INSTRUCTIONS FOR THE TASK:
Locate the string "Temperature" throughout the material and copy every line in which it occurs.

PROVIDED DATA:
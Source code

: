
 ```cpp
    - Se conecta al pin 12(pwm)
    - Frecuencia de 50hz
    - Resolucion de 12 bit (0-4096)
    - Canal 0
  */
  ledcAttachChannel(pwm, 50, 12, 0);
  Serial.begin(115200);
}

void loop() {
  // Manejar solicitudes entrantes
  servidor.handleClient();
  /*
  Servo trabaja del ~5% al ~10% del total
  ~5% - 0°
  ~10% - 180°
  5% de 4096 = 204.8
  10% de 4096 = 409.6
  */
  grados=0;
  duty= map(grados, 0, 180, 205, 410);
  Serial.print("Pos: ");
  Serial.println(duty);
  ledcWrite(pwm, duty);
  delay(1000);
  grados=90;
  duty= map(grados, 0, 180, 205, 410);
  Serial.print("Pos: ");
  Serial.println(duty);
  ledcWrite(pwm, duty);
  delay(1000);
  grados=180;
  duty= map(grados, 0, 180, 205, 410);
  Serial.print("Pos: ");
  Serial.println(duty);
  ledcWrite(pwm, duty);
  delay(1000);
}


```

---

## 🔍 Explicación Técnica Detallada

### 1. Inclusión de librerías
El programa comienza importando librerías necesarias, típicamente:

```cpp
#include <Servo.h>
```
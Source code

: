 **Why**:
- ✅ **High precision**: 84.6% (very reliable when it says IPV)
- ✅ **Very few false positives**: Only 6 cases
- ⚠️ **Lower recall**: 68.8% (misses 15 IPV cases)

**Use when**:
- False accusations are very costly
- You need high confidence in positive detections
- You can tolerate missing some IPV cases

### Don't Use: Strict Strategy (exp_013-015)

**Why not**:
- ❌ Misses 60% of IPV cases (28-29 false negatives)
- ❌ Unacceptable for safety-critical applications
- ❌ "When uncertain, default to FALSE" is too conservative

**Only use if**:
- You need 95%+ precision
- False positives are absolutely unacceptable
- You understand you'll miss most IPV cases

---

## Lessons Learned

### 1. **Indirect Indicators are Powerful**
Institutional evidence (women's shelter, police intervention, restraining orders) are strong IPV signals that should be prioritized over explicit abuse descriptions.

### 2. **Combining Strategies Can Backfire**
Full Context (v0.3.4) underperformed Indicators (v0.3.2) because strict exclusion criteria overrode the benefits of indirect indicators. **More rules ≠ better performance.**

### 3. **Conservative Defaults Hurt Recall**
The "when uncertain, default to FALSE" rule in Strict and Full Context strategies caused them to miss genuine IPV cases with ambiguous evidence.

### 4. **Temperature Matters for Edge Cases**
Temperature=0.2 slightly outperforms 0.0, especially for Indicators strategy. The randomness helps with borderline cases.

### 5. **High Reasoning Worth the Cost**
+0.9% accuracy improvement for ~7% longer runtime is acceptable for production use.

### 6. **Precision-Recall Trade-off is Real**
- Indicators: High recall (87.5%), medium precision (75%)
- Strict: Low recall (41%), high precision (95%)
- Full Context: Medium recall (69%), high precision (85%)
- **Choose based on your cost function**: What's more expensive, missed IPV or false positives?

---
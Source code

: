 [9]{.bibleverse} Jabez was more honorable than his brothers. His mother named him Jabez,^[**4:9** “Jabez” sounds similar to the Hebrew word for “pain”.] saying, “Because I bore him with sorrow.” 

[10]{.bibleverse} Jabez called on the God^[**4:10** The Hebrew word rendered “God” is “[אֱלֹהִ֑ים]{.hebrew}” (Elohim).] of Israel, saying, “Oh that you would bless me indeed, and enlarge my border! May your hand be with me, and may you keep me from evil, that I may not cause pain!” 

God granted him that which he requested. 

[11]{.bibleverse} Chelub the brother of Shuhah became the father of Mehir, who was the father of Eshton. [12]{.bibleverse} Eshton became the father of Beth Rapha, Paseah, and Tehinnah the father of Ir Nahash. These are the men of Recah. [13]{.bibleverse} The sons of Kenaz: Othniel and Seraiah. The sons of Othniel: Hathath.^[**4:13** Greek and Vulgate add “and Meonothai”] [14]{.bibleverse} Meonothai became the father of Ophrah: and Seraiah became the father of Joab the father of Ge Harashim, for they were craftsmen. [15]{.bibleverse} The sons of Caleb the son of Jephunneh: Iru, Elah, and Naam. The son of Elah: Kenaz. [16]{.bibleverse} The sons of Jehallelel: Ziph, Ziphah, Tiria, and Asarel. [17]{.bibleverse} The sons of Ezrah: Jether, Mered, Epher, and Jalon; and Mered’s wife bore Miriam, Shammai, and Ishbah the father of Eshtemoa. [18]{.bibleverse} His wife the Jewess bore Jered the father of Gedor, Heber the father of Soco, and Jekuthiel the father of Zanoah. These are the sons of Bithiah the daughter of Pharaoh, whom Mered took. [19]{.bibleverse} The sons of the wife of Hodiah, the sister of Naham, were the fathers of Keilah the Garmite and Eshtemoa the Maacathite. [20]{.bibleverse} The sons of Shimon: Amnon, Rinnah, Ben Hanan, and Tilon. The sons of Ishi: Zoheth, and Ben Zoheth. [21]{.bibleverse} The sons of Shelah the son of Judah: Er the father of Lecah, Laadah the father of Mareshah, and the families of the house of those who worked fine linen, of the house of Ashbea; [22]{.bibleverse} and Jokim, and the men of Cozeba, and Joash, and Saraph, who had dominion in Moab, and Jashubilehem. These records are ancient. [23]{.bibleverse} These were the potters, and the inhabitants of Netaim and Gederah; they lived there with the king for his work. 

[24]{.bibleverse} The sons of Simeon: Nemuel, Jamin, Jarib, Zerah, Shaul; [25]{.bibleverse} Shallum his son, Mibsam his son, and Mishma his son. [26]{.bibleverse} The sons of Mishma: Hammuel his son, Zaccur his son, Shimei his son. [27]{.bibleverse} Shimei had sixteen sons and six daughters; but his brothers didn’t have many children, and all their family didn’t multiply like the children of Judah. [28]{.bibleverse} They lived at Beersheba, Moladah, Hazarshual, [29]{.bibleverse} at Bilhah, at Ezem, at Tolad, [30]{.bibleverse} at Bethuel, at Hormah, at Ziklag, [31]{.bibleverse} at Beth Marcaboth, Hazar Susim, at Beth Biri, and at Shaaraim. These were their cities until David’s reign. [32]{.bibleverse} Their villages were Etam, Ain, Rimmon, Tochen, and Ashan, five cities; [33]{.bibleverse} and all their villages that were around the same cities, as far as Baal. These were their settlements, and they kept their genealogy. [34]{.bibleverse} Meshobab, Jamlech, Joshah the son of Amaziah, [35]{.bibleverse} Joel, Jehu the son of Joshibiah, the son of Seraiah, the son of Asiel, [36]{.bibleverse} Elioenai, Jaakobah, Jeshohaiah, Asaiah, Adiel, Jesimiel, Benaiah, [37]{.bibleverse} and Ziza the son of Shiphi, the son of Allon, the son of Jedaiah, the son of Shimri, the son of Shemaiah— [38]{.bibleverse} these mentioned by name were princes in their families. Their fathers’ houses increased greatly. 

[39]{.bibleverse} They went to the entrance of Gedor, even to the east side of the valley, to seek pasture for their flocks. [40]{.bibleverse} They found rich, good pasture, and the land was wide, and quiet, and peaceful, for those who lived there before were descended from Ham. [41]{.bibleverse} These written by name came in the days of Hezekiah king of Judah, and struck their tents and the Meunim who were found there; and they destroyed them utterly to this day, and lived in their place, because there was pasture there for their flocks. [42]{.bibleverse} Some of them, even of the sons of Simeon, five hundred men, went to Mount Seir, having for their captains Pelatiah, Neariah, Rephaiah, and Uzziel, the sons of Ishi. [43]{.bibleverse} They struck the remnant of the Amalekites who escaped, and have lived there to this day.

EXERCISE RESULT:
### 4. **Temperature Matters for Edge Cases**
Temperature=0.2 slightly outperforms 0.0, especially for Indicators strategy. The randomness helps with borderline cases.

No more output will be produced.